Science Minister: "We Must Collaborate With Universities"

First Asgardian Executive Congress is in full swing. During afternoon sessions of Day 1, speakers from the other six Ministries and Parliament Committees on science, finance, culture, international relations, information and justice take the floor. The presentation by Minister of Science was of particular interest to the audience  

Floris Wuyts, Asgardia’s Minister of Science, listed short-term scientific tasks, and also introduced its long-term vision for the next 25 years, which is in creating an appropriate environment for giving birth to healthy humans in space, building human habitats in space and on the Moon, and mitigating radiation hazards.

- Asgardia should seek partnership with other universities, - Mr Wuyts said, -   The erection of ASTRA, Asgardia Science and Technology Research Academia, must be performed!


The Minister’s speech had quite an animated response from the audience. Some of the other speakers started asking him tricky questions on the spot.
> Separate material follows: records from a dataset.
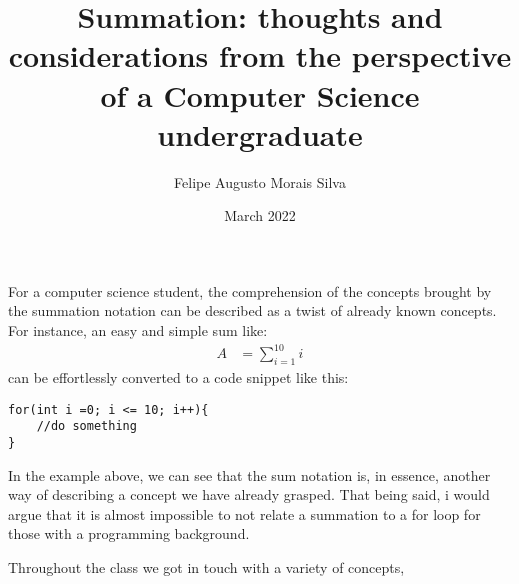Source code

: \documentclass{article}
\title{Summation: thoughts and considerations from the perspective of a Computer Science undergraduate}
\author{Felipe  Augusto Morais Silva}
\date{March 2022}
\begin{document}
\maketitle
For a computer science student, the comprehension of the concepts brought by the summation notation can be described as a twist of already known concepts.
For instance, an easy and simple sum like:
\begin{align*}
  A &= \sum_{i=1}^{10} i
\end{align*}
can be effortlessly converted to a code snippet like this:
\begin{lstlisting}
for(int i =0; i <= 10; i++){
    //do something
}
\end{lstlisting}
In the example above, we can see that the sum notation is, in essence, another way of describing a concept we have already grasped. That being said, i would argue that it is almost impossible to not relate a summation to a for loop for those with a programming background.

Throughout the class we got in touch with a variety of concepts, 
\end{document}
Benjamin Dell, for example, wanted to know how the first space state was going to promote science and scientific mindset.  

-How do you go to make science sexy, so we can sell it to future asgardians? - Chair of the Citizenship Committee asked. 
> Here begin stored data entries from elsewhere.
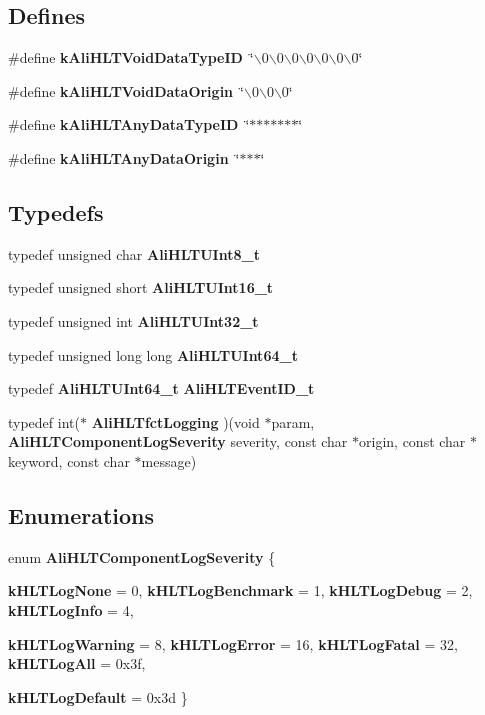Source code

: \subsection*{Defines}
\begin{CompactItemize}
\item 
\#define {\bf k\-Ali\-HLTVoid\-Data\-Type\-ID}\ \char`\"{}$\backslash$0$\backslash$0$\backslash$0$\backslash$0$\backslash$0$\backslash$0$\backslash$0\char`\"{}
\item 
\#define {\bf k\-Ali\-HLTVoid\-Data\-Origin}\ \char`\"{}$\backslash$0$\backslash$0$\backslash$0\char`\"{}
\item 
\#define {\bf k\-Ali\-HLTAny\-Data\-Type\-ID}\ \char`\"{}$\ast$$\ast$$\ast$$\ast$$\ast$$\ast$$\ast$\char`\"{}
\item 
\#define {\bf k\-Ali\-HLTAny\-Data\-Origin}\ \char`\"{}$\ast$$\ast$$\ast$\char`\"{}
\end{CompactItemize}
\subsection*{Typedefs}
\begin{CompactItemize}
\item 
typedef unsigned char {\bf Ali\-HLTUInt8\_\-t}
\item 
typedef unsigned short {\bf Ali\-HLTUInt16\_\-t}
\item 
typedef unsigned int {\bf Ali\-HLTUInt32\_\-t}
\item 
typedef unsigned long long {\bf Ali\-HLTUInt64\_\-t}
\item 
typedef {\bf Ali\-HLTUInt64\_\-t} {\bf Ali\-HLTEvent\-ID\_\-t}
\item 
typedef int($\ast$ {\bf Ali\-HLTfct\-Logging} )(void $\ast$param, {\bf Ali\-HLTComponent\-Log\-Severity} severity, const char $\ast$origin, const char $\ast$keyword, const char $\ast$message)
\end{CompactItemize}
\subsection*{Enumerations}
\begin{CompactItemize}
\item 
enum {\bf Ali\-HLTComponent\-Log\-Severity} \{ \par
{\bf k\-HLTLog\-None} = 0, 
{\bf k\-HLTLog\-Benchmark} = 1, 
{\bf k\-HLTLog\-Debug} = 2, 
{\bf k\-HLTLog\-Info} = 4, 
\par
{\bf k\-HLTLog\-Warning} = 8, 
{\bf k\-HLTLog\-Error} = 16, 
{\bf k\-HLTLog\-Fatal} = 32, 
{\bf k\-HLTLog\-All} = 0x3f, 
\par
{\bf k\-HLTLog\-Default} = 0x3d
 \}
\end{CompactItemize}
- I call the promise of being able to get to the Moon in a quarter of a century rather attractive! - Mr. Wuyts replied. 

Minister of Information Lena de Winne had two questions, one related to the ethical aspects of the first child being born in space, and the other, on possible options on fighting lunar dust. 

Mr. Wuyts explained that all upcoming study and research will be performed in accordance with scientific ethics and utmost attention to human safety. As to lunar dust, he said it wasn't within his competence, but that this was a topic for future research. Given the experience of the lunar exploration 50 years ago, at least there is a starting point. 


- We have a lot to study in depth, but that is our fantastic challenge. - Mr Wuyts stated.